*Task to complete*:
Starting at the top line, return each entry word for word.

*Records to use*:
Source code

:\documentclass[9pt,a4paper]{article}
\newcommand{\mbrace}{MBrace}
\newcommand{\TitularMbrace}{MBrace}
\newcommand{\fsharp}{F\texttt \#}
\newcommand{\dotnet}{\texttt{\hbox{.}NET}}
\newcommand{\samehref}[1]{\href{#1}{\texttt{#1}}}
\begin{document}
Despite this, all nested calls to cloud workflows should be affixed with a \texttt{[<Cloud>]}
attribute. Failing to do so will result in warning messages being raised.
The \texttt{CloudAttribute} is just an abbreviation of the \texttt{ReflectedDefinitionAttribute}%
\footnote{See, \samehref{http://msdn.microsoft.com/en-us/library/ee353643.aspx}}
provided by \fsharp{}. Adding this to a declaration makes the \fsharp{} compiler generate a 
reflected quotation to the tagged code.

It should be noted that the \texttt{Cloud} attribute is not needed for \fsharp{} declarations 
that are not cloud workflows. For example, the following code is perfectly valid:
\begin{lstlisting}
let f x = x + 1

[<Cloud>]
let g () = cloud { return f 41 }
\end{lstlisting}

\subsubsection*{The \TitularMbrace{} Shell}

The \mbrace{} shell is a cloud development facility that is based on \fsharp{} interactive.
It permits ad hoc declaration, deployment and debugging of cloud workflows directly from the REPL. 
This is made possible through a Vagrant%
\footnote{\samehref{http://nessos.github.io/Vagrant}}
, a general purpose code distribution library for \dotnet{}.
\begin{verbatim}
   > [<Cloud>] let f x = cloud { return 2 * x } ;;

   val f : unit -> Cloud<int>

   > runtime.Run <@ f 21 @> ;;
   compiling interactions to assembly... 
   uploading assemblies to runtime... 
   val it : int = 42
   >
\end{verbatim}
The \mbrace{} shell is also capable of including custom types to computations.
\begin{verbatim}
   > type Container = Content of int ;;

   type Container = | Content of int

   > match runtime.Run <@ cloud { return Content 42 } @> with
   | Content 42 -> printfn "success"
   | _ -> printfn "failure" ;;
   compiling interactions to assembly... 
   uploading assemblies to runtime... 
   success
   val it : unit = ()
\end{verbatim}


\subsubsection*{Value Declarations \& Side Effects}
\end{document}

*Task answer*:
Source code

:\documentclass[9pt,a4paper]{article}
\newcommand{\mbrace}{MBrace}
\newcommand{\TitularMbrace}{MBrace}
\newcommand{\fsharp}{F\texttt \#}
\newcommand{\dotnet}{\texttt{\hbox{.}NET}}
\newcommand{\samehref}[1]{\href{#1}{\texttt{#1}}}
\begin{document}
Despite this, all nested calls to cloud workflows should be affixed with a \texttt{[<Cloud>]}
attribute. Failing to do so will result in warning messages being raised.
The \texttt{CloudAttribute} is just an abbreviation of the \texttt{ReflectedDefinitionAttribute}%
\footnote{See, \samehref{http://msdn.microsoft.com/en-us/library/ee353643.aspx}}
provided by \fsharp{}. Adding this to a declaration makes the \fsharp{} compiler generate a 
reflected quotation to the tagged code.

It should be noted that the \texttt{Cloud} attribute is not needed for \fsharp{} declarations 
that are not cloud workflows. For example, the following code is perfectly valid:
\begin{lstlisting}
let f x = x + 1

[<Cloud>]
let g () = cloud { return f 41 }
\end{lstlisting}

\subsubsection*{The \TitularMbrace{} Shell}

The \mbrace{} shell is a cloud development facility that is based on \fsharp{} interactive.
It permits ad hoc declaration, deployment and debugging of cloud workflows directly from the REPL. 
This is made possible through a Vagrant%
\footnote{\samehref{http://nessos.github.io/Vagrant}}
, a general purpose code distribution library for \dotnet{}.
\begin{verbatim}
   > [<Cloud>] let f x = cloud { return 2 * x } ;;

   val f : unit -> Cloud<int>

   > runtime.Run <@ f 21 @> ;;
   compiling interactions to assembly... 
   uploading assemblies to runtime... 
   val it : int = 42
   >
\end{verbatim}
The \mbrace{} shell is also capable of including custom types to computations.
\begin{verbatim}
   > type Container = Content of int ;;

   type Container = | Content of int

   > match runtime.Run <@ cloud { return Content 42 } @> with
   | Content 42 -> printfn "success"
   | _ -> printfn "failure" ;;
   compiling interactions to assembly... 
   uploading assemblies to runtime... 
   success
   val it : unit = ()
\end{verbatim}


\subsubsection*{Value Declarations \& Side Effects}
\end{document}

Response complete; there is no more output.